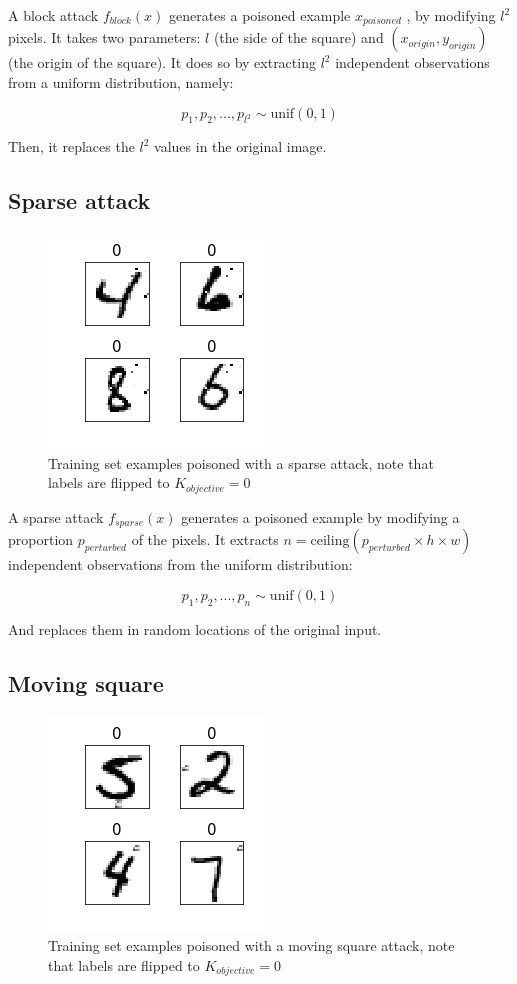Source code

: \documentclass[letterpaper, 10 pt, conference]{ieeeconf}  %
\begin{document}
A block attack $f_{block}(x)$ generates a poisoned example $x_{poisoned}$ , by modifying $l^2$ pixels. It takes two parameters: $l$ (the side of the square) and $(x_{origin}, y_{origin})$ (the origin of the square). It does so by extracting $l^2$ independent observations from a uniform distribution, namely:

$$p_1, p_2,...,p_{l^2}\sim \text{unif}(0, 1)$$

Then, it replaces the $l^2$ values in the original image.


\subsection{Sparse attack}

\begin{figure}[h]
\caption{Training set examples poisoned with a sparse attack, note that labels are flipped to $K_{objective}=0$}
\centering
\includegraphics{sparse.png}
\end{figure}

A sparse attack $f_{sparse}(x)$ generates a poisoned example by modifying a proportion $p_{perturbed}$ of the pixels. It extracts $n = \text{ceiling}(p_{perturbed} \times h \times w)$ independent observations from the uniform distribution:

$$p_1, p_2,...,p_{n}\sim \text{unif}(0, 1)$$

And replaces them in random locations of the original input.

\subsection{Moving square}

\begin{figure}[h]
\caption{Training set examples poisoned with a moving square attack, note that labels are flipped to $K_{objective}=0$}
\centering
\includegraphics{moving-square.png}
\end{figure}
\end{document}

**********

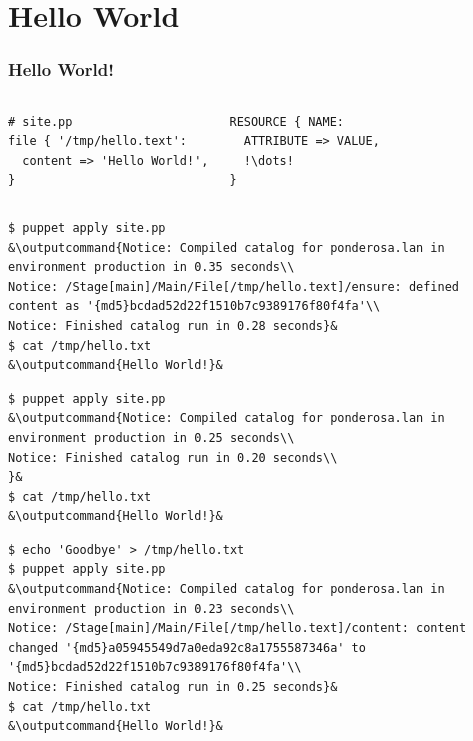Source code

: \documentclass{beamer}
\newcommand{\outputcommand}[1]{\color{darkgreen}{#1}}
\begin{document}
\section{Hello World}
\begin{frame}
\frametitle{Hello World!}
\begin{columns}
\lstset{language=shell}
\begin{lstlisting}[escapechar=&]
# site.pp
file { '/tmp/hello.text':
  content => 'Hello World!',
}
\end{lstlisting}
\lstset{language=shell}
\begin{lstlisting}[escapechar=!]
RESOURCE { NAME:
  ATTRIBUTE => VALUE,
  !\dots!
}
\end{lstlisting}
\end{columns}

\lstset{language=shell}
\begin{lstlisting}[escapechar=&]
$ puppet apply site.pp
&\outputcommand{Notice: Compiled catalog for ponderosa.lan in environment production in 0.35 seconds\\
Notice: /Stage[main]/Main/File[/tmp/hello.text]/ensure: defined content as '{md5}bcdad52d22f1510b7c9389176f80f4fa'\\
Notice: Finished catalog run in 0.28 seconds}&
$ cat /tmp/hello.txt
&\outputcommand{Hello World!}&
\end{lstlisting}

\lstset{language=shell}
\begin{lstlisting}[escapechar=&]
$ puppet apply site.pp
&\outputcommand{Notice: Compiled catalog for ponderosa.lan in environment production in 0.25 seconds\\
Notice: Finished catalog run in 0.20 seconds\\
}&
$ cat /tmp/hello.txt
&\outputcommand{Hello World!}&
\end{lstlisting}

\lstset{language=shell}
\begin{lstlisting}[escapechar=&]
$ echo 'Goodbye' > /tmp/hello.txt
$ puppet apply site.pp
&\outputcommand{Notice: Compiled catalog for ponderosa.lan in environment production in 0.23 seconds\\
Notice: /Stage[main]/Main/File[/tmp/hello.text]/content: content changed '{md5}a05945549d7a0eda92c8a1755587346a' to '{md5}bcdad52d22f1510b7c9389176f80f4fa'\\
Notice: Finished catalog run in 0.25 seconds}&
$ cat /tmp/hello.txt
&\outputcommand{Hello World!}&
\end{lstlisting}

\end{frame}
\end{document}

**********

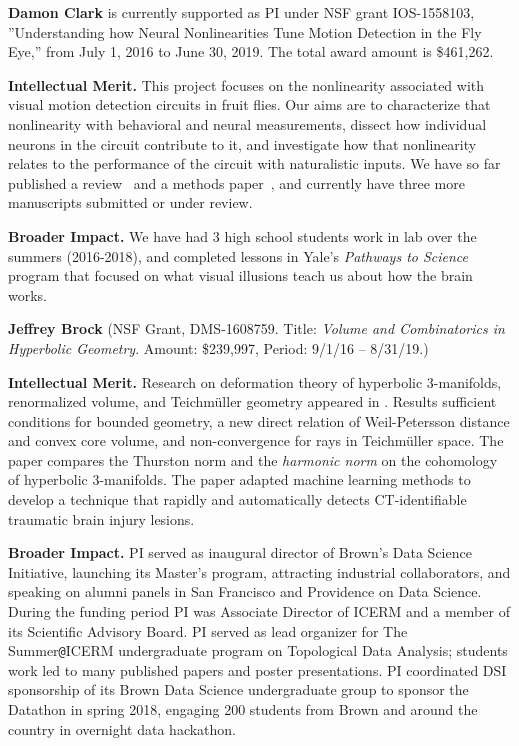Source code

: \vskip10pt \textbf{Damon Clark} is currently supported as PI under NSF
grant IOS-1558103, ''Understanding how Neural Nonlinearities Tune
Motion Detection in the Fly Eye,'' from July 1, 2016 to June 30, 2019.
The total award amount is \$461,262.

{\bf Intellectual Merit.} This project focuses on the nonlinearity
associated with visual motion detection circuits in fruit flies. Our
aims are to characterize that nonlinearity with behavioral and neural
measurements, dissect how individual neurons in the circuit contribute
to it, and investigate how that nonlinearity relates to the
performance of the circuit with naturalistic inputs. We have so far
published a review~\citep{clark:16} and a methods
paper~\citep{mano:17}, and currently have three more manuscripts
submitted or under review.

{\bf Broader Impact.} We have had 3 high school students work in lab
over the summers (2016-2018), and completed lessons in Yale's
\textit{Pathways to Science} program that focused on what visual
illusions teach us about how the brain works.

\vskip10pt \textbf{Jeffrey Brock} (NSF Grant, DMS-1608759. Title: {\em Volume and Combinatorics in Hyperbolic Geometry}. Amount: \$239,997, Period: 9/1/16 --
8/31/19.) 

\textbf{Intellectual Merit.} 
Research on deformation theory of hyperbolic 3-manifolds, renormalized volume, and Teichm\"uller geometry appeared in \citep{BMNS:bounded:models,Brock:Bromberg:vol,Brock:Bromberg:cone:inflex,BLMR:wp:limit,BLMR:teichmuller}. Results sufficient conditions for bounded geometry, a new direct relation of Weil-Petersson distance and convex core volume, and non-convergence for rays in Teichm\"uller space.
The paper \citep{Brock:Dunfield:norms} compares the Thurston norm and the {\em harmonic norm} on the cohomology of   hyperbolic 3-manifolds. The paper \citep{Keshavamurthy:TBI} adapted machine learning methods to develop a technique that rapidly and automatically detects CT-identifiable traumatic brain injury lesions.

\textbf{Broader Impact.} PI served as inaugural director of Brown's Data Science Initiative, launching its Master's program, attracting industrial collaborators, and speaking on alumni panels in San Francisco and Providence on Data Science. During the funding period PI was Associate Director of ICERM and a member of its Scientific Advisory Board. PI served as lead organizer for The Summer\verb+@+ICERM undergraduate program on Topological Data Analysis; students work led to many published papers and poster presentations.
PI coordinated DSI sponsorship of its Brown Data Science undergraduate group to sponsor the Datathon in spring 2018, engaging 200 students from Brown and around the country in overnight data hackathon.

**********

● What this task involves
Report each line in the data that holds the word "production".

● Final answer
&\outputcommand{Notice: Compiled catalog for ponderosa.lan in environment production in 0.35 seconds\\
&\outputcommand{Notice: Compiled catalog for ponderosa.lan in environment production in 0.25 seconds\\
&\outputcommand{Notice: Compiled catalog for ponderosa.lan in environment production in 0.23 seconds\\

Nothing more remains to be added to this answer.